Lone Star Silicon Innovations v. Nanya Technology Corporation
925 F.3d 1225
Fed. Cir.2019Background
- Lone Star brought patent-infringement suits asserting patents originally owned by AMD and later subject to a transfer agreement purporting to convey "all right, title and interest" to Lone Star.
- The transfer agreement limited Lone Star’s rights: it could only sue listed “Unlicensed Third Party Entities,” new targets required AMD’s consent, AMD could sublicense unlisted targets (negating suits), AMD retained rights to practice the patents, and AMD shared in monetization proceeds; transfer/abandonment was restricted.
- Lone Star filed suit against defendants (Nanya and UMC), later producing the transfer agreement; defendants moved to dismiss under Rule 12(b)(1) arguing Lone Star lacked authority to sue as the patentee.
- The district court concluded AMD retained substantial rights, so Lone Star did not have "all substantial rights" and dismissed the suits without ordering AMD joined, citing prejudice and potential unfairness.

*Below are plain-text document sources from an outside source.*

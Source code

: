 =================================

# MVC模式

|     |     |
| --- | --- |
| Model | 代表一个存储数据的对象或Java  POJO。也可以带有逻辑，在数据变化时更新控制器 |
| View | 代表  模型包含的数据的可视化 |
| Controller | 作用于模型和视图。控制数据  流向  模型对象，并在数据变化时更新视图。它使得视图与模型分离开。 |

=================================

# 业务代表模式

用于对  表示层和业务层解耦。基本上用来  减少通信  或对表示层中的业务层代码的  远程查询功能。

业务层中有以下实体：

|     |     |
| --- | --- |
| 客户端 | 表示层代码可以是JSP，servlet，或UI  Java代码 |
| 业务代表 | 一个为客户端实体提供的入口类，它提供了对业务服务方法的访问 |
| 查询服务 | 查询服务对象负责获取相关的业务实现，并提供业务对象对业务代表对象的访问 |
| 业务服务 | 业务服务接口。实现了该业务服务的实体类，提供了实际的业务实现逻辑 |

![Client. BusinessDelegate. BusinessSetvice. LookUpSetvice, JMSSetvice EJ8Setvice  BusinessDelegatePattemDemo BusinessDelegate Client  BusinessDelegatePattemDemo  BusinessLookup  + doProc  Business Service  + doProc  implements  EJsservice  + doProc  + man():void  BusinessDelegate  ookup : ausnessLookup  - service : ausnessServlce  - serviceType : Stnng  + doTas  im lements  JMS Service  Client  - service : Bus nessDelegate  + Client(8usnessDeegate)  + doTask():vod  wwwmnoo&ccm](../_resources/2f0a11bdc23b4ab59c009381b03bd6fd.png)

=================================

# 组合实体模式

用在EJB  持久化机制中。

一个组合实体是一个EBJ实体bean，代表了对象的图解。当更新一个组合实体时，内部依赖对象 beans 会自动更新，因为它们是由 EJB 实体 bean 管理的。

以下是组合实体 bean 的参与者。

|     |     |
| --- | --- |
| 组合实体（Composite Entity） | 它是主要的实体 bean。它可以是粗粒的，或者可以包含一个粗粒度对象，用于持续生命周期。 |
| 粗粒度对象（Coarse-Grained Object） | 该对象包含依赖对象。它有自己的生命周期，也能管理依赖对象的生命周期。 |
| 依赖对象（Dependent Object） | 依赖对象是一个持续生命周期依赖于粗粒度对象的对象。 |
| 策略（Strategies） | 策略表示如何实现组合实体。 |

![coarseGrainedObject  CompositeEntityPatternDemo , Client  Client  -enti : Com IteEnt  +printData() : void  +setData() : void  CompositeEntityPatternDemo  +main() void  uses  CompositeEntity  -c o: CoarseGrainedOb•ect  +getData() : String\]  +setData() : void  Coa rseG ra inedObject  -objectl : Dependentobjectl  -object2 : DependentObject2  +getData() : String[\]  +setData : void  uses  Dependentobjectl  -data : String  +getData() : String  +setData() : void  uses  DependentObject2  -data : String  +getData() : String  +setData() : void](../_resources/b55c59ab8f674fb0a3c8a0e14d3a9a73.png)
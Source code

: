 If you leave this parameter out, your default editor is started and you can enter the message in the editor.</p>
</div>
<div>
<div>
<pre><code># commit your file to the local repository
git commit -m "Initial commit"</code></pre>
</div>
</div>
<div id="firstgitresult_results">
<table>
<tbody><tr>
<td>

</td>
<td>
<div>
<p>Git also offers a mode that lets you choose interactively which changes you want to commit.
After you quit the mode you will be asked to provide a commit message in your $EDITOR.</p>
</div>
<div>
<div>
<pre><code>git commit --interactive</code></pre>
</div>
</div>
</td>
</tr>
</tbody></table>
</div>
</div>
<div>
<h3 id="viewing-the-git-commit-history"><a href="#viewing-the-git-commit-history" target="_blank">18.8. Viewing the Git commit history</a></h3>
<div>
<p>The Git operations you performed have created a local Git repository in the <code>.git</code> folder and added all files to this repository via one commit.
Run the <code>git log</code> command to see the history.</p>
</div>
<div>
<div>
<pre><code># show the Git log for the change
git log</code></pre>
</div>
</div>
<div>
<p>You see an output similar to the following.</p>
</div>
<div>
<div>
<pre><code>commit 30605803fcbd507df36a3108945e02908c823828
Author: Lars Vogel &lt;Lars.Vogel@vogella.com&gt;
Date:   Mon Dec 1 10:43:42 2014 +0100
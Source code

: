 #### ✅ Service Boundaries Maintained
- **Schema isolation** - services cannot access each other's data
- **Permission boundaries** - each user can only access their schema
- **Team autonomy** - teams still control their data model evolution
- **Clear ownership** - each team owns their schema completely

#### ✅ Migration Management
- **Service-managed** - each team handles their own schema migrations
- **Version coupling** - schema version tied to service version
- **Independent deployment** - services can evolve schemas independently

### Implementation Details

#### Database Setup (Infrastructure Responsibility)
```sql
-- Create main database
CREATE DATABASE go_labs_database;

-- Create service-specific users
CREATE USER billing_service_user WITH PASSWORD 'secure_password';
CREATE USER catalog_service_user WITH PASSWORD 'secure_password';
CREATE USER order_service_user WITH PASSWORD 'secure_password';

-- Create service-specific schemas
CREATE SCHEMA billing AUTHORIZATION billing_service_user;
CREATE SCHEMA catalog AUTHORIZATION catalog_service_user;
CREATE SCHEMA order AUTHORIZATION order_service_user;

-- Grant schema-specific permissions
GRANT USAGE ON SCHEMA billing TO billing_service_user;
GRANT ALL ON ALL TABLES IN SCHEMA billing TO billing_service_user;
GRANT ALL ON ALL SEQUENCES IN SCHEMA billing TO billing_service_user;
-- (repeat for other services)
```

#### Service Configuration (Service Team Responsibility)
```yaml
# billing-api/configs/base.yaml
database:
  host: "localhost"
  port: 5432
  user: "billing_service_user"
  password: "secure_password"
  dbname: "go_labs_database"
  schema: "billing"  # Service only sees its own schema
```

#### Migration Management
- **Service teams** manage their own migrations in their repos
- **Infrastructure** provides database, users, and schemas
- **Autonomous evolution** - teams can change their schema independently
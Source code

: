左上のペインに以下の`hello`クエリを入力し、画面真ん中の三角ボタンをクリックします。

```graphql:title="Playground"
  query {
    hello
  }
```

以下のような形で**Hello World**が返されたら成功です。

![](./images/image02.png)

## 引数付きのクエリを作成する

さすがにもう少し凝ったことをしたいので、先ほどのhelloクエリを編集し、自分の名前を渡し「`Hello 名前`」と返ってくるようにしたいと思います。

- Lone Star appealed; the Federal Circuit agreed Lone Star lacked all substantial rights but held the district court erred by not considering mandatory joinder of AMD under Rule 19 before dismissing.
Issues
| Issue | Plaintiff's Argument | Defendant's Argument | Held |
|---|---|---|---|
| Whether the transfer to Lone Star conveyed "all substantial rights" (i.e., made Lone Star the patentee able to sue alone) | The transfer language "all right, title and interest" plus practical enforcement against these defendants made it a full assignment | AMD retained control over enforcement, alienation, and a share of proceeds, so transfer was a license, not an assignment | Held: Transfer did not convey all substantial rights; Lone Star cannot sue in its own name |
| Whether Lone Star has Article III standing to sue despite lacking all substantial rights | Lone Star alleged exclusionary rights and injury from defendants’ infringement, which suffices for Article III at pleading stage | Defendants argued absence of patentee or exclusive-license allegation defeats standing | Held: Lone Star has Article III standing based on alleged exclusionary rights; statutory "standing" (§281) is not jurisdictional after Lexmark |
| Whether the district court properly dismissed without attempting to join AMD | Lone Star asked to join AMD if Lone Star could not proceed alone and urged joinder under Rule 19 | Defendants urged dismissal and argued joinder would unfairly prejudice them and reward a litigation tactic | Held: District court erred by not analyzing joinder feasibility under Rule 19; must consider involuntary joinder of AMD before dismissal |
| Proper procedural vehicle for challenging a party’s authority to sue (jurisdictional vs. merits) | N/A (Lone Star argued cure by joinder) | Defendants moved under 12(b)(1) treating statutory standing as jurisdictional | Held: Following Lexmark, questions whether plaintiff holds all substantial rights are statutory, not Article III jurisdictional defects; review under Rule 12(b)(6) principles is appropriate, and Rule 19 governs joinder |
Key Cases Cited
- AsymmetRx, Inc. v. Biocare Med., LLC, 582 F.3d 1314 (Fed. Cir. 2009) (distinguishes assignment from license by examining whether all substantial rights transferred)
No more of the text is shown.